## [Task]
In the listing below, a line holding "## How do you plan to solve it?" and a line holding "https://www.linkedin.com/company/screen-me/" mark the range. Retype both exactly, with all lines between them.

## [Exercise materials]
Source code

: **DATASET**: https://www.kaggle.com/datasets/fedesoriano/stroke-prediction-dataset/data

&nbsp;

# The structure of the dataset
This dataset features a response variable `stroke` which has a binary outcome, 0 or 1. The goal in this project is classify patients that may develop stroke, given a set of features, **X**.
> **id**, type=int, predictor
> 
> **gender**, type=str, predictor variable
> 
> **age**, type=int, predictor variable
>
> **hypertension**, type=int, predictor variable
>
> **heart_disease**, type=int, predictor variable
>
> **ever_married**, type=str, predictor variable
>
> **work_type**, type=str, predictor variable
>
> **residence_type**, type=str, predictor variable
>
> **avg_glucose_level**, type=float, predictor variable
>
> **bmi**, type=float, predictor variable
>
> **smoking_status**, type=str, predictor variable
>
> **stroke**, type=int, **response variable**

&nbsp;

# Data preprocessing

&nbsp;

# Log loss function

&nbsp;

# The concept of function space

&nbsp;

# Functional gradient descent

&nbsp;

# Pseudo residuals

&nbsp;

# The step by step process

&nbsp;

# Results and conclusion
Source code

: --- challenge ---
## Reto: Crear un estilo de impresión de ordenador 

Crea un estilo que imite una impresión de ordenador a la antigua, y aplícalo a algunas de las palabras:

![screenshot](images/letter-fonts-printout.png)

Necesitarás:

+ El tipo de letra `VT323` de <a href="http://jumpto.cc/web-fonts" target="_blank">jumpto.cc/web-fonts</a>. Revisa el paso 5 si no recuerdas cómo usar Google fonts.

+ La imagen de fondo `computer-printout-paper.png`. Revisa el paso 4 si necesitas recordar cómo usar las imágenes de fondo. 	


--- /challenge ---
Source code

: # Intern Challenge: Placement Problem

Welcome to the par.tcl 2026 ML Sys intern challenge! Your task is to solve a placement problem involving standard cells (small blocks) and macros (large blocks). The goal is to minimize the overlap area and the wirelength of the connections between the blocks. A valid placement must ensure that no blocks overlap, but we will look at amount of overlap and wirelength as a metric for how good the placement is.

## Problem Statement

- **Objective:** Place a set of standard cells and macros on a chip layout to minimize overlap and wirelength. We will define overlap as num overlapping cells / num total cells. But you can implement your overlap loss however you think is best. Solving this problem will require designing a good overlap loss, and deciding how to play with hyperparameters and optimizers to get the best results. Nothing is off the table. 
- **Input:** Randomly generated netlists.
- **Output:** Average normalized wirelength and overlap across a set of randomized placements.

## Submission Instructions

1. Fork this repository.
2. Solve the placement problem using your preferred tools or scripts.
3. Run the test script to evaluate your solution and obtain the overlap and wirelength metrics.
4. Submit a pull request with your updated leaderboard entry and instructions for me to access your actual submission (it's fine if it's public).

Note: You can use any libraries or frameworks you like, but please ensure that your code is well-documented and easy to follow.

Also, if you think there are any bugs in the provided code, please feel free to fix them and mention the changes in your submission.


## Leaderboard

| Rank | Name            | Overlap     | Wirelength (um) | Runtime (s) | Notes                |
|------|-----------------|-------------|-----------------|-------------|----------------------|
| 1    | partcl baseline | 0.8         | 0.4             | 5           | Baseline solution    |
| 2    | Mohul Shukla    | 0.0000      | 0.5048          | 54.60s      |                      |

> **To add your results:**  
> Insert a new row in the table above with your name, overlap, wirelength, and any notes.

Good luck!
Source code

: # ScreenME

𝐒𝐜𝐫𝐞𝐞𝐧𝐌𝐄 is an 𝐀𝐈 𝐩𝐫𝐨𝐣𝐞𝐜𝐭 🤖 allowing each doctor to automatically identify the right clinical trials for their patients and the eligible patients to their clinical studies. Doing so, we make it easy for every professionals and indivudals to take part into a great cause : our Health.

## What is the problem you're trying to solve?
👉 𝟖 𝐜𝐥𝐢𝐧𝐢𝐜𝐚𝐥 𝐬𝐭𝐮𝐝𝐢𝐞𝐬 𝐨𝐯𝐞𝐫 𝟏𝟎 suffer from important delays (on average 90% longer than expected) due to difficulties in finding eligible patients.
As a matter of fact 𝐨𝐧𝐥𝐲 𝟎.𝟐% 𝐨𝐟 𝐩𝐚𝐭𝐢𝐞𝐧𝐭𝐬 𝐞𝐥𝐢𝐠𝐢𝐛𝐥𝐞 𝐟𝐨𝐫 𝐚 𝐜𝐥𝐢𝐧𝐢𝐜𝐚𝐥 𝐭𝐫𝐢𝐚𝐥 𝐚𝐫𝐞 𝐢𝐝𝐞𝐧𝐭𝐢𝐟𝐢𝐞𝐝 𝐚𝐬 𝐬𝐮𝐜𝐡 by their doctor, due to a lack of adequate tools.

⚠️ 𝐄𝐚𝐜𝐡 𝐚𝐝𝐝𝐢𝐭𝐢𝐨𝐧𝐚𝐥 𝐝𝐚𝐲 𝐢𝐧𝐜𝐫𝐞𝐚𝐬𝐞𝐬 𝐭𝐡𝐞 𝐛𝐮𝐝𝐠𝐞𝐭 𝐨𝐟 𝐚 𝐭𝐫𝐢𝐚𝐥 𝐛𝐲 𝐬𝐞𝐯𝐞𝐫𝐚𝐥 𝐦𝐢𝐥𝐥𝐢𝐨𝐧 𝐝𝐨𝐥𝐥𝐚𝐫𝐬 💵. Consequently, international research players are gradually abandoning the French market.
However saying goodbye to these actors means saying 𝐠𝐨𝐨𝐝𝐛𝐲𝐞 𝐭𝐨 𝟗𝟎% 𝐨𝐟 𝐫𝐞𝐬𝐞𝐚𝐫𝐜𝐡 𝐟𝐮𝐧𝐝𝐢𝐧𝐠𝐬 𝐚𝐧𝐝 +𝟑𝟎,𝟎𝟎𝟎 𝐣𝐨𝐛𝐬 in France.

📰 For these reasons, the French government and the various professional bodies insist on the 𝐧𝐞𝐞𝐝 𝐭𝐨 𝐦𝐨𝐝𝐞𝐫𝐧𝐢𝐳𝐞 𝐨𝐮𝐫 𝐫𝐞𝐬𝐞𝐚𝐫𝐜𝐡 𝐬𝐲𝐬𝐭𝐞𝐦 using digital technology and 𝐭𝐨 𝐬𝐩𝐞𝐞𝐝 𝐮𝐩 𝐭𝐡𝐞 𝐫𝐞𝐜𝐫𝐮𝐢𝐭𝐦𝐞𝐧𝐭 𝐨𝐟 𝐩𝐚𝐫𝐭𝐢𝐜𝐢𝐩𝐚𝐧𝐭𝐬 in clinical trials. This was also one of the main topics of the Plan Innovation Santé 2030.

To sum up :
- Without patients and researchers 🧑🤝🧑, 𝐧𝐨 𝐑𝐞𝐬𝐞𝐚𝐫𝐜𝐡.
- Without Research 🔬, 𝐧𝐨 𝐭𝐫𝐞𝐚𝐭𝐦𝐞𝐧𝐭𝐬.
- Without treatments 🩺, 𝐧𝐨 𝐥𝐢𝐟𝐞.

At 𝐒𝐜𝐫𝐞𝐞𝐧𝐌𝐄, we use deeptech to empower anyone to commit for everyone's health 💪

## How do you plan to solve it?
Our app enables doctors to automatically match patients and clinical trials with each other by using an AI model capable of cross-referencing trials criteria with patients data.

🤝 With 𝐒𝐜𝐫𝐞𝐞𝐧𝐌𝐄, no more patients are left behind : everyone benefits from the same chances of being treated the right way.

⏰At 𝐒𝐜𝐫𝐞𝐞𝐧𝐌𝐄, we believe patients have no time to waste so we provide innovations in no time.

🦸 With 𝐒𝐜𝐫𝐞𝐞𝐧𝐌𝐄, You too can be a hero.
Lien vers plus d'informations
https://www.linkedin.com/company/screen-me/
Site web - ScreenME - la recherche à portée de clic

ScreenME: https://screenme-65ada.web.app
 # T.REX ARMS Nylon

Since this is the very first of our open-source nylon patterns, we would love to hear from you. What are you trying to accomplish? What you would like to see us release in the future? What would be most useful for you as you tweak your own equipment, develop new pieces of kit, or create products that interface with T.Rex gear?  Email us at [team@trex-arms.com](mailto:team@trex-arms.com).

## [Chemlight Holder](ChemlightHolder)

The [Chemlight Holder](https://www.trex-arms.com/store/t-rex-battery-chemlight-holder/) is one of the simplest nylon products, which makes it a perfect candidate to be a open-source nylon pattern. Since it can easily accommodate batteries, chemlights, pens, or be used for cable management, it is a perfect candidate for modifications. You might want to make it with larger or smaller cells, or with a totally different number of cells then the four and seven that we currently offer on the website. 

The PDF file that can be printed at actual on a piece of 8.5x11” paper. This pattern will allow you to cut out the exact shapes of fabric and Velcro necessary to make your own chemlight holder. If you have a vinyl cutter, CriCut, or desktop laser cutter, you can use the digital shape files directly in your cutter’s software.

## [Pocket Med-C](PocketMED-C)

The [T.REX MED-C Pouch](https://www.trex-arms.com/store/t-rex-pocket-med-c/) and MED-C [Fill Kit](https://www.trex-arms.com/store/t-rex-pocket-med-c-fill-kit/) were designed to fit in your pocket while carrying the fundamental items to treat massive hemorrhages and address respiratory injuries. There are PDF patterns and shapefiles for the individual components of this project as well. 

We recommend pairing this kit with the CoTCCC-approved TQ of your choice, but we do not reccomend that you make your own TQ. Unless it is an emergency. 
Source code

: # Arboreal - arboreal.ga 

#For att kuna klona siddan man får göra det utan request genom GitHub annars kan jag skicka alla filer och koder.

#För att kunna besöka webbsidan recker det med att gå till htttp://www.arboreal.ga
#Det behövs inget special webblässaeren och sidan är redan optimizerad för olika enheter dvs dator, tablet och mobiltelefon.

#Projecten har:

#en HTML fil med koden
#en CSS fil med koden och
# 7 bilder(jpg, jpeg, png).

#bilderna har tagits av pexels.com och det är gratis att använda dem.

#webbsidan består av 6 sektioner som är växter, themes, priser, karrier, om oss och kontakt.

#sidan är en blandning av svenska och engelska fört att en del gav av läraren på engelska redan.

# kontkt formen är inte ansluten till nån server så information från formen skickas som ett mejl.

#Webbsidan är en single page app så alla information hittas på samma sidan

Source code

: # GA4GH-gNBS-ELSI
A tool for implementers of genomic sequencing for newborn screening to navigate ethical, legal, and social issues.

## [Solved problem]
## How do you plan to solve it?
Our app enables doctors to automatically match patients and clinical trials with each other by using an AI model capable of cross-referencing trials criteria with patients data.

🤝 With 𝐒𝐜𝐫𝐞𝐞𝐧𝐌𝐄, no more patients are left behind : everyone benefits from the same chances of being treated the right way.

⏰At 𝐒𝐜𝐫𝐞𝐞𝐧𝐌𝐄, we believe patients have no time to waste so we provide innovations in no time.

🦸 With 𝐒𝐜𝐫𝐞𝐞𝐧𝐌𝐄, You too can be a hero.
Lien vers plus d'informations
https://www.linkedin.com/company/screen-me/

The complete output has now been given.